かむための食事を考えよう【食と健康】[特別活動]

食生活の変化によって、あまりかまなくてもよい食事が増えています。ハンバーグやカレーなど軟らかく食べやすいものが増え、子どもたちは軟らかいものを好んで食べるようになりました。おやつも軟らかいものが多くなり、「かまない、かめない」子どもが増え、健康上の課題も出てきています。

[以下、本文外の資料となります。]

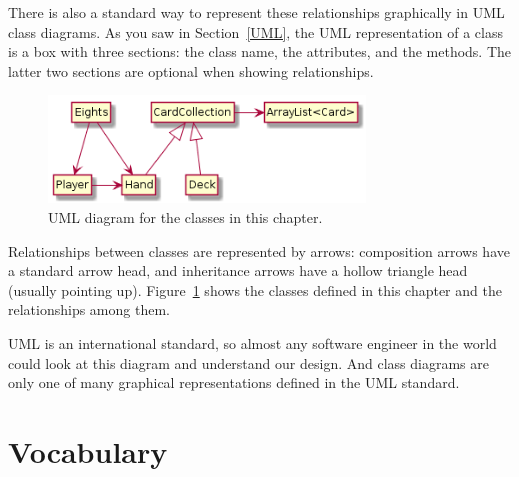 
There is also a standard way to represent these relationships graphically in UML class diagrams.
As you saw in Section~\ref{UML}, the UML representation of a class is a box with three sections: the class name, the attributes, and the methods.
The latter two sections are optional when showing relationships.


\begin{figure}[!ht]
\begin{center}
\includegraphics[width=0.75\textwidth]{figs/uml1.png}
\caption{UML diagram for the classes in this chapter.}
\label{fig.uml1}
\end{center}
\end{figure}

Relationships between classes are represented by arrows: composition arrows have a standard arrow head, and inheritance arrows have a hollow triangle head (usually pointing up).
Figure~\ref{fig.uml1} shows the classes defined in this chapter and the relationships among them.

UML is an international standard, so almost any software engineer in the world could look at this diagram and understand our design.
And class diagrams are only one of many graphical representations defined in the UML standard.


\section{Vocabulary}

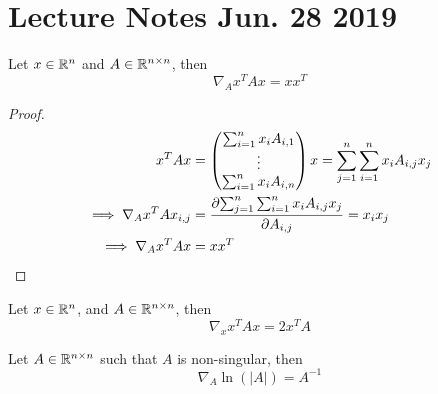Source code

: \documentclass{article}
\begin{document}
    \section{Lecture Notes Jun. 28 2019}
        \begin{example}
            \begin{lemma}
                Let $x \in \mathbb{R}^n$ and $A \in \mathbb{R}^{n \times n}$, then
                \begin{equation}
                    \nabla_A x^T A x = x x^T
                \end{equation}
                \begin{proof}
                    \begin{align}
                        x^T A x &= 
                        \begin{pmatrix}
                            \sum_{i=1}^n x_i A_{i, 1} \\
                            \vdots \\
                            \sum_{i=1}^n x_i A_{i, n}
                        \end{pmatrix} x
                        = \sum_{j=1}^n \sum_{i=1}^n x_i A_{i, j} x_j \\
                        \implies \nabla_A x^T A x_{i, j} &= \frac{\partial{\sum_{j=1}^n \sum_{i=1}^n x_i A_{i, j} x_j}}{\partial{A_{i, j}}} = x_i x_j \\
                        \implies \nabla_A x^T A x &= x x^T
                    \end{align}
                \end{proof}
            \end{lemma}
            
            \begin{lemma}
                Let $x \in \mathbb{R}^n$, and $A \in \mathbb{R}^{n \times n}$, then
                \begin{equation}
                    \nabla_x x^T A x = 2 x^T A
                \end{equation}
            \end{lemma}
            
            \begin{lemma}
                Let $A \in \mathbb{R}^{n \times n}$ such that $A$ is non-singular, then
                \begin{equation}
                    \nabla_A \ln (|A|) = A^{-1}
                \end{equation}
            \end{lemma}
            

\end{example}
\end{document}

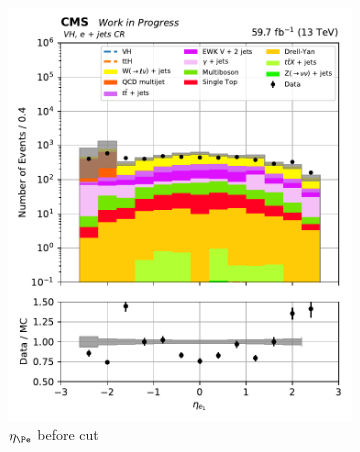 \begin{figure}[htbp]
    \centering
    \begin{subfigure}[b]{0.34\textwidth}
        \includegraphics[width=\textwidth]{figures/hem_issue/region_3/leadLepton_eta_VH_before.pdf}
        \caption{$\eta_{\Pe}$ before cut}
    \end{subfigure}
    \hspace{0.05\textwidth}
    \begin{subfigure}[b]{0.34\textwidth}

\end{subfigure}
\end{figure}
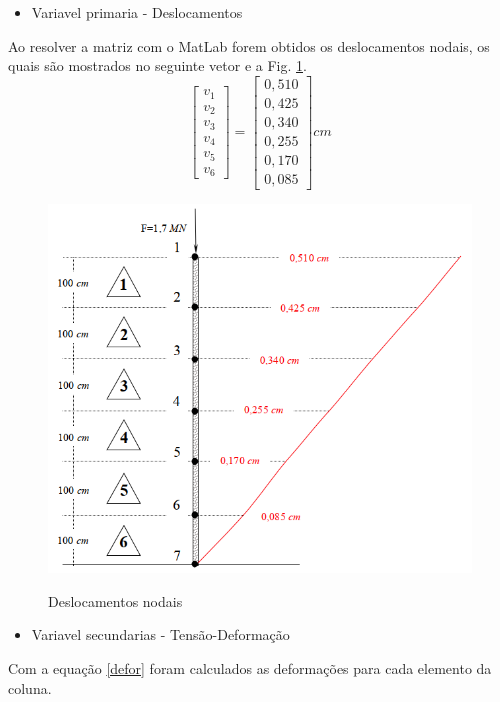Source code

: \documentclass{article} %
\begin{document}
\begin{itemize}
	\item Variavel primaria - Deslocamentos
\end{itemize}

\indent Ao resolver a matriz com o MatLab forem obtidos os deslocamentos nodais, os quais são mostrados no seguinte vetor e a Fig. \ref{deslocamentos}.
\begin{equation*}
\begin{bmatrix}
v_1\\
v_2\\
v_3\\
v_4\\
v_5\\
v_6
\end{bmatrix}=\begin{bmatrix}
0,510\\
0,425\\
0,340\\
0,255\\
0,170\\
0,085
\end{bmatrix}cm
\end{equation*}


\begin{figure}[H]
	\centering
	\caption{Deslocamentos nodais}
	\includegraphics[width=0.7\linewidth]{deslocamentos}	
	\label{deslocamentos}	
\end{figure}

\begin{itemize}
	\item Variavel secundarias - Tensão-Deformação
\end{itemize}
\indent Com a equação \ref{defor} foram calculados as deformações para cada elemento da coluna.
\end{document}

かむことの大切さを知り、かむ回数の多い食べ物を選ぶことについて考える4年生の1時間の授業です。

ゼリーとせんべいを食べ比べる

子どもたちに好きなおやつを聞いてみます。チョコレート、プリン、ドーナッツ、スナック、グミ等、どんどん意見が出てきます。そこで教卓の上に、ゼリーとせんべいを出します。
「どっちを食べたい?」
 と聞くとゼリーの方が優勢です。
「両方食べてもらいますから、かんだ回数を数えてね」
 と指示します。

かむための食事を考えよう【食と健康】[特別活動]

子どもたちがニコニコしながらゼリーとせんべいを食べ終えた後、ゼリーは何回くらいかんだか聞いてみますと、0から20回程度でした。
「すぐなくなる」
「軟らかくなった」
「かんだ感じがない」
「口につく」
 等の意見が出てきます。

次にせんべいについても聞きます。15から98回となりました。
「のどを通りにくい」
「かみにくい」
「かんでいると味がよくなった」
「唾液がいっぱい出てきた」
「あごが痛くなってきた」
 等の意見が出ました。

よくかむと、よいことは?

 「みんなも知っているように、食べる時によくかむと体にいいことがありますね。これまで教わったことを話してください」
  と聞くと、
「消化吸収がよくなる」
「歯並びがよくなる」
 等の意見が子どもたちから出てきました。そこで教師からも、脳の働きが良くなること、歯の病気予防になること等も説明しました。虫歯予防については、ぴんとこない様子でしたので、よくかむ歯とかまない歯の写真を比較して、歯並び、歯茎の色に注目させました。

どんな食べ物がかむ回数の多い物?

 「かむというのは食べ物をかみ砕くだけでなく、様々な効果があります。かむ回数の少ない食べ物だけでなく、かむ回数の多い食べ物も食べていきたいね。どんな食べ物があるかな」
 と聞きます。スルメ、ピーナッツ、煎り大豆、コンブ、等の意見に交じって
「給食によく出てくる」
 と給食の献立に着目する子もいます。が、出てくるのはいずれも堅い食べ物ばかり。食物繊維の多い物には誰も気がつきません。
「かむ回数の多い食べ物は、堅い物だけかな」
 と聞くと、
「かみごたえのある物……?」
「そうだ、たこ焼きのタコ!」
「やわらかいけど、かまないとのどを通らない」
 と子どもたち。
「そうそう、それをかみごたえのある食べ物っていうんだよ」
 と教えると、
「じゃあ、ゴボウ」
 と、やっと食物繊維の多い食べ物が出てきましたので、
「いいところに気がついたね」
 と続けて、タケノコ、キノコ、海草等の食物繊維が豊富な食べ物は、かみ切らないと飲み込めないので、かむ回数の増える食材であることを説明しました。また、干しシイタケや油揚げ、イカ等の弾力性に富む食べ物もかみ切りにくいため、かむ回数が増えることを話しました。

最後に、
「食材だけでなく、食べ方によってもかむ回数は増えます。何か知っているかな」
 と聞くと、子どもたちからは、
「ゆっくり食べる方がいい」
「昔のおやつはよくかんで食べていたので、おばあちゃんに作ってもらうおやつがよい」
 等の意見が出ました。

そのほか、濃い味つけよりも薄味の方が、味がするまでかみ続けるので、かむ回数が増えること、急いで流し込むように、あるいは水を飲みながら食べるのではなく、ゆっくり時間をかけて楽しみながら食事をするのも、かむ回数を増やすコツだと話して終わりました。

文:藤本勇二 イラスト:あべゆきえみうらし~まる〈黒板〉

授業の展開例

昔のおやつは、干し芋やスルメ、煮干しなど、まさに「かめばかむほど味が出る」物ばかりでした。昔のおやつはどんなものがあったか調べてみましょう。

「こめかみ」という言葉は、かむことに関係があります。名前の由来を調べてみましょう。